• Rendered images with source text
....................

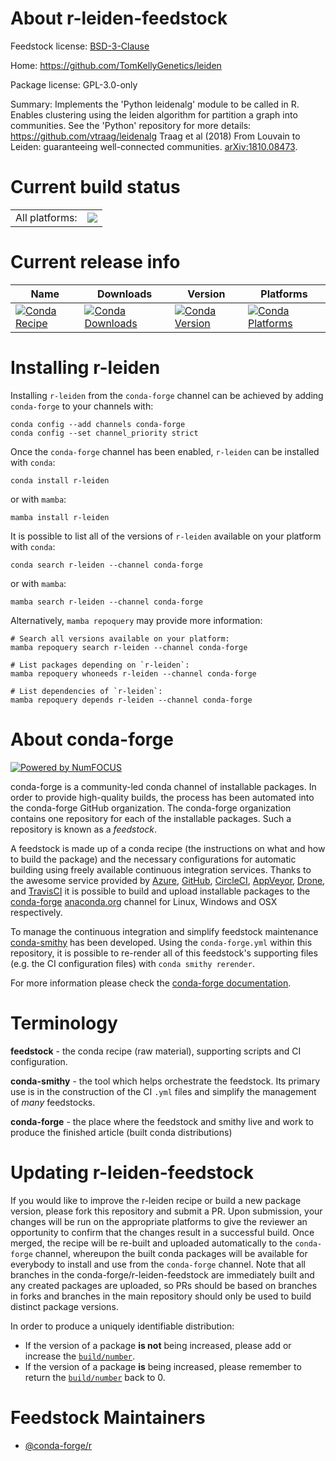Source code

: About r-leiden-feedstock
========================

Feedstock license: [BSD-3-Clause](https://github.com/conda-forge/r-leiden-feedstock/blob/main/LICENSE.txt)

Home: https://github.com/TomKellyGenetics/leiden

Package license: GPL-3.0-only

Summary: Implements the 'Python leidenalg' module to be called in R. Enables clustering using the leiden algorithm for partition a graph into communities. See the 'Python' repository for more details: <https://github.com/vtraag/leidenalg> Traag et al (2018) From Louvain to Leiden: guaranteeing well-connected communities. <arXiv:1810.08473>.

Current build status
====================


<table><tr><td>All platforms:</td>
    <td>
      <a href="https://dev.azure.com/conda-forge/feedstock-builds/_build/latest?definitionId=7515&branchName=main">
        <img src="https://dev.azure.com/conda-forge/feedstock-builds/_apis/build/status/r-leiden-feedstock?branchName=main">
      </a>
    </td>
  </tr>
</table>

Current release info
====================

| Name | Downloads | Version | Platforms |
| --- | --- | --- | --- |
| [![Conda Recipe](https://img.shields.io/badge/recipe-r--leiden-green.svg)](https://anaconda.org/conda-forge/r-leiden) | [![Conda Downloads](https://img.shields.io/conda/dn/conda-forge/r-leiden.svg)](https://anaconda.org/conda-forge/r-leiden) | [![Conda Version](https://img.shields.io/conda/vn/conda-forge/r-leiden.svg)](https://anaconda.org/conda-forge/r-leiden) | [![Conda Platforms](https://img.shields.io/conda/pn/conda-forge/r-leiden.svg)](https://anaconda.org/conda-forge/r-leiden) |

Installing r-leiden
===================

Installing `r-leiden` from the `conda-forge` channel can be achieved by adding `conda-forge` to your channels with:

```
conda config --add channels conda-forge
conda config --set channel_priority strict
```

Once the `conda-forge` channel has been enabled, `r-leiden` can be installed with `conda`:

```
conda install r-leiden
```

or with `mamba`:

```
mamba install r-leiden
```

It is possible to list all of the versions of `r-leiden` available on your platform with `conda`:

```
conda search r-leiden --channel conda-forge
```

or with `mamba`:

```
mamba search r-leiden --channel conda-forge
```

Alternatively, `mamba repoquery` may provide more information:

```
# Search all versions available on your platform:
mamba repoquery search r-leiden --channel conda-forge

# List packages depending on `r-leiden`:
mamba repoquery whoneeds r-leiden --channel conda-forge

# List dependencies of `r-leiden`:
mamba repoquery depends r-leiden --channel conda-forge
```


About conda-forge
=================

[![Powered by
NumFOCUS](https://img.shields.io/badge/powered%20by-NumFOCUS-orange.svg?style=flat&colorA=E1523D&colorB=007D8A)](https://numfocus.org)

conda-forge is a community-led conda channel of installable packages.
In order to provide high-quality builds, the process has been automated into the
conda-forge GitHub organization. The conda-forge organization contains one repository
for each of the installable packages. Such a repository is known as a *feedstock*.

A feedstock is made up of a conda recipe (the instructions on what and how to build
the package) and the necessary configurations for automatic building using freely
available continuous integration services. Thanks to the awesome service provided by
[Azure](https://azure.microsoft.com/en-us/services/devops/), [GitHub](https://github.com/),
[CircleCI](https://circleci.com/), [AppVeyor](https://www.appveyor.com/),
[Drone](https://cloud.drone.io/welcome), and [TravisCI](https://travis-ci.com/)
it is possible to build and upload installable packages to the
[conda-forge](https://anaconda.org/conda-forge) [anaconda.org](https://anaconda.org/)
channel for Linux, Windows and OSX respectively.

To manage the continuous integration and simplify feedstock maintenance
[conda-smithy](https://github.com/conda-forge/conda-smithy) has been developed.
Using the ``conda-forge.yml`` within this repository, it is possible to re-render all of
this feedstock's supporting files (e.g. the CI configuration files) with ``conda smithy rerender``.

For more information please check the [conda-forge documentation](https://conda-forge.org/docs/).

Terminology
===========

**feedstock** - the conda recipe (raw material), supporting scripts and CI configuration.

**conda-smithy** - the tool which helps orchestrate the feedstock.
                   Its primary use is in the construction of the CI ``.yml`` files
                   and simplify the management of *many* feedstocks.

**conda-forge** - the place where the feedstock and smithy live and work to
                  produce the finished article (built conda distributions)


Updating r-leiden-feedstock
===========================

If you would like to improve the r-leiden recipe or build a new
package version, please fork this repository and submit a PR. Upon submission,
your changes will be run on the appropriate platforms to give the reviewer an
opportunity to confirm that the changes result in a successful build. Once
merged, the recipe will be re-built and uploaded automatically to the
`conda-forge` channel, whereupon the built conda packages will be available for
everybody to install and use from the `conda-forge` channel.
Note that all branches in the conda-forge/r-leiden-feedstock are
immediately built and any created packages are uploaded, so PRs should be based
on branches in forks and branches in the main repository should only be used to
build distinct package versions.

In order to produce a uniquely identifiable distribution:
 * If the version of a package **is not** being increased, please add or increase
   the [``build/number``](https://docs.conda.io/projects/conda-build/en/latest/resources/define-metadata.html#build-number-and-string).
 * If the version of a package **is** being increased, please remember to return
   the [``build/number``](https://docs.conda.io/projects/conda-build/en/latest/resources/define-metadata.html#build-number-and-string)
   back to 0.

Feedstock Maintainers
=====================

* [@conda-forge/r](https://github.com/conda-forge/r/)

....................

• EXERCISE DETAILS
Every entry should be repeated verbatim, with the pictures left out.

• RESPONSE BOX
Source code

: About r-leiden-feedstock
========================

Feedstock license: [BSD-3-Clause](https://github.com/conda-forge/r-leiden-feedstock/blob/main/LICENSE.txt)

Home: https://github.com/TomKellyGenetics/leiden

Package license: GPL-3.0-only

Summary: Implements the 'Python leidenalg' module to be called in R. Enables clustering using the leiden algorithm for partition a graph into communities. See the 'Python' repository for more details: <https://github.com/vtraag/leidenalg> Traag et al (2018) From Louvain to Leiden: guaranteeing well-connected communities. <arXiv:1810.08473>.

Current build status
====================


<table><tr><td>All platforms:</td>
    <td>
      <a href="https://dev.azure.com/conda-forge/feedstock-builds/_build/latest?definitionId=7515&branchName=main">
        <img src="https://dev.azure.com/conda-forge/feedstock-builds/_apis/build/status/r-leiden-feedstock?branchName=main">
      </a>
    </td>
  </tr>
</table>

Current release info
====================

| Name | Downloads | Version | Platforms |
| --- | --- | --- | --- |
| [![Conda Recipe](https://img.shields.io/badge/recipe-r--leiden-green.svg)](https://anaconda.org/conda-forge/r-leiden) | [![Conda Downloads](https://img.shields.io/conda/dn/conda-forge/r-leiden.svg)](https://anaconda.org/conda-forge/r-leiden) | [![Conda Version](https://img.shields.io/conda/vn/conda-forge/r-leiden.svg)](https://anaconda.org/conda-forge/r-leiden) | [![Conda Platforms](https://img.shields.io/conda/pn/conda-forge/r-leiden.svg)](https://anaconda.org/conda-forge/r-leiden) |

Installing r-leiden
===================

Installing `r-leiden` from the `conda-forge` channel can be achieved by adding `conda-forge` to your channels with:

```
conda config --add channels conda-forge
conda config --set channel_priority strict
```

Once the `conda-forge` channel has been enabled, `r-leiden` can be installed with `conda`:

```
conda install r-leiden
```

or with `mamba`:

```
mamba install r-leiden
```

It is possible to list all of the versions of `r-leiden` available on your platform with `conda`:

```
conda search r-leiden --channel conda-forge
```

or with `mamba`:

```
mamba search r-leiden --channel conda-forge
```

Alternatively, `mamba repoquery` may provide more information:

```
# Search all versions available on your platform:
mamba repoquery search r-leiden --channel conda-forge

# List packages depending on `r-leiden`:
mamba repoquery whoneeds r-leiden --channel conda-forge

# List dependencies of `r-leiden`:
mamba repoquery depends r-leiden --channel conda-forge
```


About conda-forge
=================

[![Powered by
NumFOCUS](https://img.shields.io/badge/powered%20by-NumFOCUS-orange.svg?style=flat&colorA=E1523D&colorB=007D8A)](https://numfocus.org)

conda-forge is a community-led conda channel of installable packages.
In order to provide high-quality builds, the process has been automated into the
conda-forge GitHub organization. The conda-forge organization contains one repository
for each of the installable packages. Such a repository is known as a *feedstock*.

A feedstock is made up of a conda recipe (the instructions on what and how to build
the package) and the necessary configurations for automatic building using freely
available continuous integration services. Thanks to the awesome service provided by
[Azure](https://azure.microsoft.com/en-us/services/devops/), [GitHub](https://github.com/),
[CircleCI](https://circleci.com/), [AppVeyor](https://www.appveyor.com/),
[Drone](https://cloud.drone.io/welcome), and [TravisCI](https://travis-ci.com/)
it is possible to build and upload installable packages to the
[conda-forge](https://anaconda.org/conda-forge) [anaconda.org](https://anaconda.org/)
channel for Linux, Windows and OSX respectively.

To manage the continuous integration and simplify feedstock maintenance
[conda-smithy](https://github.com/conda-forge/conda-smithy) has been developed.
Using the ``conda-forge.yml`` within this repository, it is possible to re-render all of
this feedstock's supporting files (e.g. the CI configuration files) with ``conda smithy rerender``.

For more information please check the [conda-forge documentation](https://conda-forge.org/docs/).

Terminology
===========

**feedstock** - the conda recipe (raw material), supporting scripts and CI configuration.

**conda-smithy** - the tool which helps orchestrate the feedstock.
                   Its primary use is in the construction of the CI ``.yml`` files
                   and simplify the management of *many* feedstocks.

**conda-forge** - the place where the feedstock and smithy live and work to
                  produce the finished article (built conda distributions)


Updating r-leiden-feedstock
===========================

If you would like to improve the r-leiden recipe or build a new
package version, please fork this repository and submit a PR. Upon submission,
your changes will be run on the appropriate platforms to give the reviewer an
opportunity to confirm that the changes result in a successful build. Once
merged, the recipe will be re-built and uploaded automatically to the
`conda-forge` channel, whereupon the built conda packages will be available for
everybody to install and use from the `conda-forge` channel.
Note that all branches in the conda-forge/r-leiden-feedstock are
immediately built and any created packages are uploaded, so PRs should be based
on branches in forks and branches in the main repository should only be used to
build distinct package versions.

In order to produce a uniquely identifiable distribution:
 * If the version of a package **is not** being increased, please add or increase
   the [``build/number``](https://docs.conda.io/projects/conda-build/en/latest/resources/define-metadata.html#build-number-and-string).
 * If the version of a package **is** being increased, please remember to return
   the [``build/number``](https://docs.conda.io/projects/conda-build/en/latest/resources/define-metadata.html#build-number-and-string)
   back to 0.

Feedstock Maintainers
=====================

* [@conda-forge/r](https://github.com/conda-forge/r/)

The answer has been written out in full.